A 55-year-old male who presented to our operation theater at Jai Prakash Narayan Apex Trauma Center, All India Institute of Medical Sciences with fracture radius was scheduled for open reduction and internal fixation. After patient's consent, we planned to give ultrasound guided supraclavicular brachial plexus block. Since the brachial plexus imaging is most consistent in supraclavicular region, we routinely practice to scan supraclavicular region first and trace the plexus to inter-scalene groove. In our patient, brachial plexus anatomy at the level of supraclavicular region was near normal, but as we traced the plexus cranially toward inter-scalene groove, we noticed that the plexus was missing from inter-scalene groove. All ventral rami were seen stacked medial to the anterior scalene muscle (ASM) and lateral to internal jugular vein [Figure 1]. We confirmed these roots by stimulating with nerve stimulator. We gave supraclavicular nerve block to patient and surgery was uneventful with no complications and complete paresthesia with motor blockade. Sonography of the opposite side of the brachial plexus revealed no such anomaly and the ventral rami were all stacked between the two scalene muscles.
The upper nerve roots of the brachial plexus in the inter-scalene region have been reported with 13-35% anomalies involving their relation to the ASM. The C5 and C6 nerve roots either course through or anterior to the ASM before assuming a normal position in the inter-scalene groove posterolateral to the subclavian artery.[1,2,3]
There have been not many studies and a few case reports only on scalene muscle anomaly.
In a study performed on cadavers by Harry et al., it was found that the most common variation was the penetration of the ASM by the C5 and/or C6 ventral rami.[1]
Chin et al. also reported an anomalous course of the C5 roots located just medial to the ASM. The C6 root lay slightly more lateral, but still inferomedial to the ASM.[4]

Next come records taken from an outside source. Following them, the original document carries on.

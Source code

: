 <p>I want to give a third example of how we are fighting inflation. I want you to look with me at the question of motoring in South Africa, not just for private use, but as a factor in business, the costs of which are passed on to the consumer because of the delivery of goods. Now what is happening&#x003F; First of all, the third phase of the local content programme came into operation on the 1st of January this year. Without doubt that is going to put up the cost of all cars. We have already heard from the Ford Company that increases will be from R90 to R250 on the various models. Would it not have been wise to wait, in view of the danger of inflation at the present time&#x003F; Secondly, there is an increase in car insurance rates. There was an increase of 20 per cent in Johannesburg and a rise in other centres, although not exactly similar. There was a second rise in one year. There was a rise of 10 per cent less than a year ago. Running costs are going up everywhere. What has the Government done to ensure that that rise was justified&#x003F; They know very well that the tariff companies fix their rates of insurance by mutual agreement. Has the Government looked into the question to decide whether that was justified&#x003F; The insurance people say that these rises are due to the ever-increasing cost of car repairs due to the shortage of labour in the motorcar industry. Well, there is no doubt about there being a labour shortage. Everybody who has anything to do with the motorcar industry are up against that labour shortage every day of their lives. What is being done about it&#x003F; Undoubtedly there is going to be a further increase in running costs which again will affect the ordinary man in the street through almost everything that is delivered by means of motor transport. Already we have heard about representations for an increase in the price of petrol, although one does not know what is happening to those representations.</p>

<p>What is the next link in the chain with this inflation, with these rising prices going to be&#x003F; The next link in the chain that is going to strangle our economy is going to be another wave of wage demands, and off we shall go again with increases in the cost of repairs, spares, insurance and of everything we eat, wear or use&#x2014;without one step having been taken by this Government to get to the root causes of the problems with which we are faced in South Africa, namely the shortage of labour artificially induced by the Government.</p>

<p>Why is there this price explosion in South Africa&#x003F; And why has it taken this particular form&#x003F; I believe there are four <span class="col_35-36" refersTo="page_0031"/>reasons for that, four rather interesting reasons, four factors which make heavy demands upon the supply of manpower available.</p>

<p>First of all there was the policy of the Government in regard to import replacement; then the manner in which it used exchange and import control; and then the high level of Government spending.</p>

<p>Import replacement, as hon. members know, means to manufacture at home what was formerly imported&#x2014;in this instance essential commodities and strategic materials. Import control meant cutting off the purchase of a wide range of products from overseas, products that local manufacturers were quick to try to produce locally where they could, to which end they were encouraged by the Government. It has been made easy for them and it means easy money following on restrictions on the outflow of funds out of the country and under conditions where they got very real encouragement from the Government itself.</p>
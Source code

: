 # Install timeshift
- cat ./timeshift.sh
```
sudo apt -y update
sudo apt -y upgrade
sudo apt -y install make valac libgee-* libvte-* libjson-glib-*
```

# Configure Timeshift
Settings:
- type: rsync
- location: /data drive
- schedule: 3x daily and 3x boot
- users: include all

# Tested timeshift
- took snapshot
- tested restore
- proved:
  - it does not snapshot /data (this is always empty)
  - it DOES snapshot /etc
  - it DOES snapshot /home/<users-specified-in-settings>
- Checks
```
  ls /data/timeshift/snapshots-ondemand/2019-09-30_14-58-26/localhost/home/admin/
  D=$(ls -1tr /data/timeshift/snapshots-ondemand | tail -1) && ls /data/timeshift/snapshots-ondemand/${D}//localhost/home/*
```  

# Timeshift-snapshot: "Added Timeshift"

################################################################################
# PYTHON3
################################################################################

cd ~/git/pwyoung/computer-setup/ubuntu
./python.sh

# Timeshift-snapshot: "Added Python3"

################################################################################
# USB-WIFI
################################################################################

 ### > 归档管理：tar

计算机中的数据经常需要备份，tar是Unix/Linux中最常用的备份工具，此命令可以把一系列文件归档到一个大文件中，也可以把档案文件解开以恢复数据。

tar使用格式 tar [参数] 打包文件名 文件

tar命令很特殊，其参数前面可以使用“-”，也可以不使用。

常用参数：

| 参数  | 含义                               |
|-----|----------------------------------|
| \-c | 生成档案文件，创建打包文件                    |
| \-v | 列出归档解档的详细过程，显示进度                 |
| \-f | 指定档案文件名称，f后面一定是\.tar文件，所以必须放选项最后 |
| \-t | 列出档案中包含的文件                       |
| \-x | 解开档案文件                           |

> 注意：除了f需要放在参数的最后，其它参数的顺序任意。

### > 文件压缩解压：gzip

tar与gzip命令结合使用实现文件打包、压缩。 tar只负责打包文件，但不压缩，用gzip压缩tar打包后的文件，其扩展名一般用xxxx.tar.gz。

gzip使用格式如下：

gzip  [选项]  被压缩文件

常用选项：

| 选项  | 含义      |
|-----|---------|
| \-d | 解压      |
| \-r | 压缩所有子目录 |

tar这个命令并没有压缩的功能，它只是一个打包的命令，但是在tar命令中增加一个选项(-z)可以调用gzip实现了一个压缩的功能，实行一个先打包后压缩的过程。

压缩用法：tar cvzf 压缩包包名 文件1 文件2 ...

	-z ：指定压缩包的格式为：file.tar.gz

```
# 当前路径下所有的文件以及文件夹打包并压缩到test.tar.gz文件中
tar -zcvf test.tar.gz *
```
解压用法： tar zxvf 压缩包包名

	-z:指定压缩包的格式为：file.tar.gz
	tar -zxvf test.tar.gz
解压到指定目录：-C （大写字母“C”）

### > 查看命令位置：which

In our patient, it seemed that most of the roots originating from ventral rami were medial to the ASM. In none of our cases we had encountered an anatomical variation like this. The clinical implications of these anomalies were more when only nerve stimulator is used for ISBPB. These anomalies lead to restriction of the distribution of the local anesthetic injection resulting in inadequate analgesia. The clinical significance of this anomaly is that in landmark guided technique there would have been sparing of the block in this patient. Therefore, in view of such high anatomical anomaly we recommend that ultrasound should be used in ISBPB. Since the anatomical anomaly in supraclavicular region is fewer; therefore, anesthetist should be prefer it in patients. In addition, sonographic assessment of more volunteers is needed so that frequency of this kind of anatomical variation may be assessed in the general population.